Sometimes you know a migration is safe (tiny table, maintenance window, etc.):

-- safety-assured:start
-- Safe because: table has 50 rows, deploying during maintenance window
ALTER TABLE countries ADD COLUMN flag_emoji TEXT DEFAULT '🏳️';
-- safety-assured:end

diesel-guard will skip anything in these blocks.

Configuration

Put a diesel-guard.toml in your project:

# Skip checking migrations before this date
start_after = "2024_01_01_000000"

# Check down.sql too
check_down = true

# Disable specific checks if needed
disable_checks = ["CreateExtensionCheck"]

CI/CD Integration

Add to GitHub Actions:

name: Check Migrations
on: [pull_request]

jobs:
  check-migrations:
    runs-on: ubuntu-latest
    steps:
      - uses: actions/checkout@v4
      - uses: ayarotsky/diesel-guard@v0.3.0

Now dangerous migrations get caught in PR review, not production.

What It Checks

diesel-guard currently detects 18 different issues:

• ADD COLUMN with DEFAULT
• CREATE INDEX without CONCURRENTLY
• ADD NOT NULL
• ADD UNIQUE constraint
• ADD FOREIGN KEY without NOT VALID
• ADD PRIMARY KEY to existing tables
• ADD SERIAL columns
• ALTER COLUMN TYPE
• CREATE EXTENSION
• DROP COLUMN
• DROP INDEX without CONCURRENTLY
• DROP PRIMARY KEY
• RENAME COLUMN
• RENAME TABLE
• Short integer primary keys (SMALLINT/INT)
• TRUNCATE TABLE
• Unnamed constraints
• Using JSON instead of JSONB
• Wide indexes (4+ columns)

More coming. Target is 40 checks covering most dangerous Postgres operations.

Why This Matters for Rust

The Rust ecosystem has great tooling. clippy lints your code. cargo audit catches security problems. But we didn't have anything for database migrations.

I've seen too many production incidents from migrations. The fix is usually obvious in hindsight, but you only find out when it's causing downtime.
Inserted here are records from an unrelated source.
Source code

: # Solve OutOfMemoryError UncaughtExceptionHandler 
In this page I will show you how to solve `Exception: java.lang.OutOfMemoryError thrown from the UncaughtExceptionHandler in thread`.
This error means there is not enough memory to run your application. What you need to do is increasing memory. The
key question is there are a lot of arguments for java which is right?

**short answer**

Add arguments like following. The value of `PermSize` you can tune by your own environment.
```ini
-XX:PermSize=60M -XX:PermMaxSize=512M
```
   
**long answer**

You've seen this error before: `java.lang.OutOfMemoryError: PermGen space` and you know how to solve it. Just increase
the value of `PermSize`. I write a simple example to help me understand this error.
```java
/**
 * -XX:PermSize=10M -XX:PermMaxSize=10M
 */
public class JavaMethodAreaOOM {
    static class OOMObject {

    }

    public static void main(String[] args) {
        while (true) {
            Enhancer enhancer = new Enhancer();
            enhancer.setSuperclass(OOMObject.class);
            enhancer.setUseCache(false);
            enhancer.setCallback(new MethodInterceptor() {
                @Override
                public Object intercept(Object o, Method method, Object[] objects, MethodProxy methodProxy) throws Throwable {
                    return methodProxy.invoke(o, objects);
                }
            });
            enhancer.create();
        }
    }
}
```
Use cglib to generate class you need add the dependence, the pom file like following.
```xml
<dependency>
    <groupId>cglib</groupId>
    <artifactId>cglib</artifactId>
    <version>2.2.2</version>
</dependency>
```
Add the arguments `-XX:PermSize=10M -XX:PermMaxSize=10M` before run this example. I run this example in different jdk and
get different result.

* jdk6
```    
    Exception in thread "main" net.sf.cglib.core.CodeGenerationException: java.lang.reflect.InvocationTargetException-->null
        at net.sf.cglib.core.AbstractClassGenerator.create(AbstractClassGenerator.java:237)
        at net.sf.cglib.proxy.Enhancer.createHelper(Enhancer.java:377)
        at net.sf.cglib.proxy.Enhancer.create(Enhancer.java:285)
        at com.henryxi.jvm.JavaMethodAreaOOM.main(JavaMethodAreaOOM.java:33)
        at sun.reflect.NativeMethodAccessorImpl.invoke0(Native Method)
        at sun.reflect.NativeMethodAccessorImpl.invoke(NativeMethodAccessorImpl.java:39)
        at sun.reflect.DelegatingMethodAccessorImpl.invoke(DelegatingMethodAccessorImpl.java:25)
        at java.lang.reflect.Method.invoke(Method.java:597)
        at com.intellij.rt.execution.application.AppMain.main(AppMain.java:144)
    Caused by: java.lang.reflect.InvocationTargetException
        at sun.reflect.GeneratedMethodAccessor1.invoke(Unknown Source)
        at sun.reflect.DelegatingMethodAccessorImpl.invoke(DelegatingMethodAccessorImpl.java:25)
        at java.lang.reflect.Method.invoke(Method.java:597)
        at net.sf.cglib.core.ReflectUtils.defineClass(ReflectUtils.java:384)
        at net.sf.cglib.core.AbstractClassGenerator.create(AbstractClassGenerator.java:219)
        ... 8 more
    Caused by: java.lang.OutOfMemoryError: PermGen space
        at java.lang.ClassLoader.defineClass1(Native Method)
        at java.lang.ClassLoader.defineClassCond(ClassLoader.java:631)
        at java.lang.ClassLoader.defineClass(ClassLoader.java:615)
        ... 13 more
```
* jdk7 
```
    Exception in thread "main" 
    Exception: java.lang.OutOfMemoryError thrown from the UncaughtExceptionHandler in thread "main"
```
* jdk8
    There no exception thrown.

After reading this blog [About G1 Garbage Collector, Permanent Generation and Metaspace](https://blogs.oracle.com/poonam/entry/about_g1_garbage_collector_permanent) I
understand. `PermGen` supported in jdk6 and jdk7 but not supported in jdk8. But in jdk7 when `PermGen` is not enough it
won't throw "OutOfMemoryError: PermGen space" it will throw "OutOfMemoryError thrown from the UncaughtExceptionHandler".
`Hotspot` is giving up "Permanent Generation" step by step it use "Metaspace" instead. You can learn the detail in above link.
diesel-guard brings the fix forward to development time.

Should You Use This?

Maybe you're thinking "my tables are small."

Tables grow. The users table with 100 rows today might have a million rows next year. The migration that's instant now might take minutes then.

Building safe migrations from the start is way easier than fixing them during an incident. And diesel-guard takes a couple seconds to run.

Wrapping Up

Database migrations can be tricky. Operations that look perfectly safe can cause serious production issues. The gap between how they behave in staging versus production can be huge, and often you only find out when it's too late.

Static analysis can catch these problems early. Whether you use diesel-guard or build your own checks, having something review your migrations before they reach production is worth it. The patterns are well-documented and you just need tooling to enforce them.

Building safety into your database migration workflow pays off.